Catterall has lived in the United States since 1993, undertaking a broad range of projects through which she explored the history, form and cultural relevance of design in her new country. Her research currently focuses on the ethical dilemmas faced by designers (and society) as the far-reaching consequences of the design act and the broader role of the designer in culture are reassessed. Through experimental interventions she reframes design as a central form of cultural production and a practice that reaches well beyond commercial application, exploring the potential of designed artifacts as polemical tools capable of transforming actions, lifestyles and opinions.
What first interested you about the design field, and what drew you into pursuing this field as a career?
My father was an architect, so I gravitated toward design as a child. I knew from watching his experience that the scale and timeframe of the architectural project was not right for me, so I gravitated toward hand-held artifacts and products for the domestic sphere.
What is your background in the field?
I started as a silversmith, designing precious items for the table (vessels/cutlery) for the luxury market in the U.K.
What have been some of your favorite design projects to work on and why?
I enjoy the design process and the discoveries made en route, as much as I relish the final outcome. I enjoy designing cutlery, furniture or clothing that negotiates between the human form and its environment. I enjoy both the challenges of client-oriented work and more research-focused design inquiries.
What kind of projects are you currently working on?

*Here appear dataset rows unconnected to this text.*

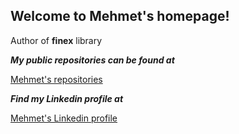 ## Welcome to Mehmet's homepage!

Author of **finex** library

***My public repositories can be found at***

[Mehmet's repositories](https://github.com/doganmehmet?tab=repositories)


_**Find my Linkedin profile at**_

[Mehmet's Linkedin profile](https://www.linkedin.com/in/dmehmet/?locale=en_US)
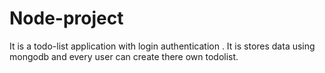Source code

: # Node-project

It is a todo-list application with login authentication . It is stores data using mongodb and every user can create there own todolist.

My current research is positioned in the interstitial space between urban design and the social practice of public art. The project titled: Mnemonic Device for Belfast, argues for a physical marker to the “Troubles,” a 30-year conflict in Northern Ireland that culminated in the Good Friday peace agreement in 1998. I have utilized a self-authored, urban-scale intervention to establish the logic for a series of design workshops, in communities across Belfast, aimed at gathering meaningful criteria and concepts for a memory marker to the experience of the “Troubles” before the conflict passes from living memory: This project is now allied to Belfast’s 2023 bid for European City of Culture.
I’m also working on Clothing as Shelter, a radically different project in scale and intent, which questions the logic of fast fashion in general, and more specifically addresses the faulty logic of dressing for Northern Europe while living in a sub-tropical climate.

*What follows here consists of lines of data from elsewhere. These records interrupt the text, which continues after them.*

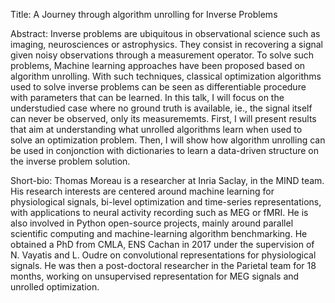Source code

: 

Title: A Journey through algorithm unrolling for Inverse Problems

Abstract: Inverse problems are ubiquitous in observational science such as imaging, neurosciences or astrophysics. They consist in recovering a signal given noisy observations through a measurement operator. To solve such problems, Machine learning approaches have been proposed based on algorithm unrolling. With such techniques, classical optimization algorithms used to solve inverse problems can be seen as differentiable procedure with parameters that can be learned.
In this talk, I will focus on the understudied case where no ground truth is available, ie., the signal itself can never be observed, only its measurememts. First, I will present results that aim at understanding what unrolled algorithms learn when used to solve an optimization problem. Then, I will show how algorithm unrolling can be used in conjonction with dictionaries to learn a data-driven structure on the inverse problem solution.

Short-bio: Thomas Moreau is a researcher at Inria Saclay, in the MIND team. His research interests are centered around machine learning for physiological signals, bi-level optimization and time-series representations, with applications to neural activity recording such as MEG or fMRI. He is also involved in Python open-source projects, mainly around parallel scientific computing and machine-learning algorithm benchmarking.
He obtained a PhD from CMLA, ENS Cachan in 2017 under the supervision of N. Vayatis and L. Oudre on convolutional representations for physiological signals. He was then a post-doctoral researcher in the Parietal team for 18 months, working on unsupervised representation for MEG signals and unrolled optimization.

Hopefully, this will result in a recombinant collection of clothing suitable for Austin, Texas, with components replaced by season, or due to wear and tear. At once pragmatic and polemical, Clothing as Shelter allows advocates of regionally appropriate lifestyles to demonstrate or perform their position, while comfortably walking to work in sustainably and locally produced garments.
What type of classes do you teach over the course of the school year?

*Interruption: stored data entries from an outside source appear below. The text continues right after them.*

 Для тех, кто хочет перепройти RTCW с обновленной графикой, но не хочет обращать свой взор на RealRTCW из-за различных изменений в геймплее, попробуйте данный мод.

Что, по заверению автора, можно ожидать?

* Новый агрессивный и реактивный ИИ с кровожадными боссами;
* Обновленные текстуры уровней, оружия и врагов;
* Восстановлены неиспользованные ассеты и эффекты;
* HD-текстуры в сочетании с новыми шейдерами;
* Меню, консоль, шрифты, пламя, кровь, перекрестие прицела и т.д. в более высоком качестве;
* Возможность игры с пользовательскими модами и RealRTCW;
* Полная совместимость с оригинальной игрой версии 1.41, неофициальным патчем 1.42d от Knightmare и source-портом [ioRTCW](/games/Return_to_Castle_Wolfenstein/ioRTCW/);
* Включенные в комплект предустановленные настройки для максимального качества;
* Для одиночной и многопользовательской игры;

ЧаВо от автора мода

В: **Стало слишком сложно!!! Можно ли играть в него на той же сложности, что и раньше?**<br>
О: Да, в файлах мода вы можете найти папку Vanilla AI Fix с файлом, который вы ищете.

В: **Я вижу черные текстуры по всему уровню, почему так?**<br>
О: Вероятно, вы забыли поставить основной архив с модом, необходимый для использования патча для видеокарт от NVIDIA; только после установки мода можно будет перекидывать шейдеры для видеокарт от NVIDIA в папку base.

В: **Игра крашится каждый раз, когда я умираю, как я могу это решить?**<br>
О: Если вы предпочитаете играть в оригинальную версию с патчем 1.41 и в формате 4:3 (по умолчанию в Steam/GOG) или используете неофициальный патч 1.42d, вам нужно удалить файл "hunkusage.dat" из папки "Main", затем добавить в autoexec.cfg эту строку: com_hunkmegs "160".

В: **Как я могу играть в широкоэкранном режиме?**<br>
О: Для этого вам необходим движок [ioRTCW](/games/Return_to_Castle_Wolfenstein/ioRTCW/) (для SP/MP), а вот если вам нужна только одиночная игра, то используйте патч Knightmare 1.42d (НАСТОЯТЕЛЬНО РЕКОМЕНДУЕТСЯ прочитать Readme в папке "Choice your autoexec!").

I have taught many courses in the curriculum over the years. Currently I am teaching a first-year M.F.A. course, and I’ve led the study abroad course “Design in Context: Milan from 2005–2018.” Both of these courses are centered around helping students to begin considering design as a primary form of cultural production, discussing the importance of values-driven design and the role of experimental production initiating transformation—from what is, to what might or perhaps should be.
What do you hope students take with them when they leave your class?
A useable and flexible design process, with methodologies that can be applied to a range of projects in a variety of design-related fields.
What is one piece of advice you wish you had received when you were starting your career in design?
All too frequently in that first job, you will feel as though you learned absolutely nothing at university that prepared for this. The learning curve is just so steep. Then slowly you will realize that the advantage your education has given you is knowing how to ask good questions, how to reframe problems in meaningful ways, how to identify and research what you don’t know and the courage to make decisions, even when you don’t know all the coordinates, because you trust in your ability to find a viable route using a well-honed and rigorous design process.